Try it
Copy out each line of the entries below in which the string "SHOW" appears.

Saved entries
────────────────────

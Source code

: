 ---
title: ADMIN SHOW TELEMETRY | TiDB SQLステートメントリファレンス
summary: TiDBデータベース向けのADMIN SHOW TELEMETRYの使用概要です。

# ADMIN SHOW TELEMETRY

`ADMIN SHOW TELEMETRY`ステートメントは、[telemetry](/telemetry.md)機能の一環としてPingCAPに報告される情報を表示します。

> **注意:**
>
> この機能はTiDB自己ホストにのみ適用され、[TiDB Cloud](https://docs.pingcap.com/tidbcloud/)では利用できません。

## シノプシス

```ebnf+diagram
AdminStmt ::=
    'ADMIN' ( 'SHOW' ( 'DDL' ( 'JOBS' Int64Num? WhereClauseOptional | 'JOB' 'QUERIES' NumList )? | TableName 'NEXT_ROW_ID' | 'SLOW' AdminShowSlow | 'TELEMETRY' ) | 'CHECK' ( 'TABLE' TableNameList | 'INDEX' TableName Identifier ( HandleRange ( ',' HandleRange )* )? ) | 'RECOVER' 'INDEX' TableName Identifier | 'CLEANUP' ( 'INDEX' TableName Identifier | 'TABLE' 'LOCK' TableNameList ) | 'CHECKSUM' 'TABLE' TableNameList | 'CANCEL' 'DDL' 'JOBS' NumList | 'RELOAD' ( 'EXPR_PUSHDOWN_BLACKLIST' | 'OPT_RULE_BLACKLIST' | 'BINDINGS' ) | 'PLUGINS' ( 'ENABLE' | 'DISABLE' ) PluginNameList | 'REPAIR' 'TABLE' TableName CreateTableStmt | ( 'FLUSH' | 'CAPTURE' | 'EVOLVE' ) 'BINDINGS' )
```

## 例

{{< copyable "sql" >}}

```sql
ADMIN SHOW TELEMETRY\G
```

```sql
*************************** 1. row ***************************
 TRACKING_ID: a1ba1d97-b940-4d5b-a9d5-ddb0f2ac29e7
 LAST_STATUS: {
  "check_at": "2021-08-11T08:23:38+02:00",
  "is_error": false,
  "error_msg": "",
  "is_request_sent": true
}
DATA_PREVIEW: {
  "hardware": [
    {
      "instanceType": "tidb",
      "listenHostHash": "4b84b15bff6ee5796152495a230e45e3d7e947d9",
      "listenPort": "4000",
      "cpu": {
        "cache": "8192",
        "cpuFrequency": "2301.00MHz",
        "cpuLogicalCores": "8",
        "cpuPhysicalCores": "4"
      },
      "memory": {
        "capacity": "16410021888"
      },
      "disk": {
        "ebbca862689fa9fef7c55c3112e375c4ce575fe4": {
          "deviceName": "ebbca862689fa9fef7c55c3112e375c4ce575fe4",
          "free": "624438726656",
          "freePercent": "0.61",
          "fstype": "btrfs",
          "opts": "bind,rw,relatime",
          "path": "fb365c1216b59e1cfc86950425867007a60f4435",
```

────────────────────

Answer below
title: ADMIN SHOW TELEMETRY | TiDB SQLステートメントリファレンス
summary: TiDBデータベース向けのADMIN SHOW TELEMETRYの使用概要です。
# ADMIN SHOW TELEMETRY
`ADMIN SHOW TELEMETRY`ステートメントは、[telemetry](/telemetry.md)機能の一環としてPingCAPに報告される情報を表示します。
    'ADMIN' ( 'SHOW' ( 'DDL' ( 'JOBS' Int64Num? WhereClauseOptional | 'JOB' 'QUERIES' NumList )? | TableName 'NEXT_ROW_ID' | 'SLOW' AdminShowSlow | 'TELEMETRY' ) | 'CHECK' ( 'TABLE' TableNameList | 'INDEX' TableName Identifier ( HandleRange ( ',' HandleRange )* )? ) | 'RECOVER' 'INDEX' TableName Identifier | 'CLEANUP' ( 'INDEX' TableName Identifier | 'TABLE' 'LOCK' TableNameList ) | 'CHECKSUM' 'TABLE' TableNameList | 'CANCEL' 'DDL' 'JOBS' NumList | 'RELOAD' ( 'EXPR_PUSHDOWN_BLACKLIST' | 'OPT_RULE_BLACKLIST' | 'BINDINGS' ) | 'PLUGINS' ( 'ENABLE' | 'DISABLE' ) PluginNameList | 'REPAIR' 'TABLE' TableName CreateTableStmt | ( 'FLUSH' | 'CAPTURE' | 'EVOLVE' ) 'BINDINGS' )
ADMIN SHOW TELEMETRY\G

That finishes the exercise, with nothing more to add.